Application condition

It’s important that applications don’t adversely impact the Microsoft Managed Desktop environment. The following are the requirements that an application must meet for an application to be deployed. For any given application or driver, Microsoft may waive any requirement provided herein. Microsoft may decide to remove any application or driver that negatively impacts performance and reliability of Microsoft Managed Desktop devices.

Centrally managed apps

All applications and drivers installed on Microsoft Managed Devices must be deployed through Microsoft Intune, the Microsoft Store, or the Microsoft Store for Business; if available, drivers will also be deployed through the Windows Update service.

Prohibited app classes

Certain application types are not permitted on Microsoft Managed Desktop devices:

  • 3rd party anti-virus, security, or audit software
  • Versions of Microsoft Office prior to Microsoft 365 Apps for enterprise
  • Applications that install or bundle other 3rd party software

Restricted app behaviors

Certain app behaviors can negatively impact the user experience or may present a security risk to Microsoft Managed Desktop devices.
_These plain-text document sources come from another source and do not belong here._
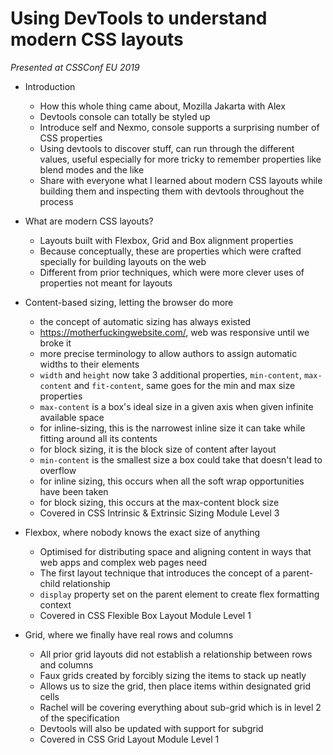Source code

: # Using DevTools to understand modern CSS layouts

*Presented at CSSConf EU 2019*

- Introduction
    - How this whole thing came about, Mozilla Jakarta with Alex
    - Devtools console can totally be styled up
    - Introduce self and Nexmo, console supports a surprising number of CSS properties
    - Using devtools to discover stuff, can run through the different values, useful especially for more tricky to remember properties like blend modes and the like
    - Share with everyone what I learned about modern CSS layouts while building them and inspecting them with devtools throughout the process

- What are modern CSS layouts?
    - Layouts built with Flexbox, Grid and Box alignment properties
    - Because conceptually, these are properties which were crafted specially for building layouts on the web
    - Different from prior techniques, which were more clever uses of properties not meant for layouts
    
- Content-based sizing, letting the browser do more
    - the concept of automatic sizing has always existed
    - https://motherfuckingwebsite.com/, web was responsive until we broke it
    - more precise terminology to allow authors to assign automatic widths to their elements
    - `width` and `height` now take 3 additional properties, `min-content`, `max-content` and `fit-content`, same goes for the min and max size properties
    - `max-content` is a box's ideal size in a given axis when given infinite available space
    - for inline-sizing, this is the narrowest inline size it can take while fitting around all its contents
    - for block sizing, it is the block size of content after layout
    - `min-content` is the smallest size a box could take that doesn't lead to overflow
    - for inline sizing, this occurs when all the soft wrap opportunities have been taken
    - for block sizing, this occurs at the max-content block size
    - Covered in CSS Intrinsic & Extrinsic Sizing Module Level 3

- Flexbox, where nobody knows the exact size of anything
    - Optimised for distributing space and aligning content in ways that web apps and complex web pages need
    - The first layout technique that introduces the concept of a parent-child relationship
    - `display` property set on the parent element to create flex formatting context
    - Covered in CSS Flexible Box Layout Module Level 1

- Grid, where we finally have real rows and columns
    - All prior grid layouts did not establish a relationship between rows and columns
    - Faux grids created by forcibly sizing the items to stack up neatly
    - Allows us to size the grid, then place items within designated grid cells
    - Rachel will be covering everything about sub-grid which is in level 2 of the specification
    - Devtools will also be updated with support for subgrid
    - Covered in CSS Grid Layout Module Level 1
Apps with the following behaviors are not permitted to run in the Microsoft Managed Desktop environment without a specific from Microsoft.

User Experience:

  • Install background services
  • Add itself to the Windows startup path
  • Applications dependent on drivers
  • 3rd party web browsers


  • Elevate the end user’s privileges
  • Act as an app store or have a built-in extension manager
  • Have known security vulnerabilities
  • Encrypt or restrict access to end-user data
  • Is unsigned or is signed using a certificate which doesn’t roll up to a trusted root

Driver deployment

Microsoft Managed Desktop only supports device drivers that are available through Windows Update or installed inbox with the Microsoft Managed Device.

If an application requires a specific driver(s) to run it is considered a Restricted Application and requires an exception before being deployed to Microsoft Managed Desktop.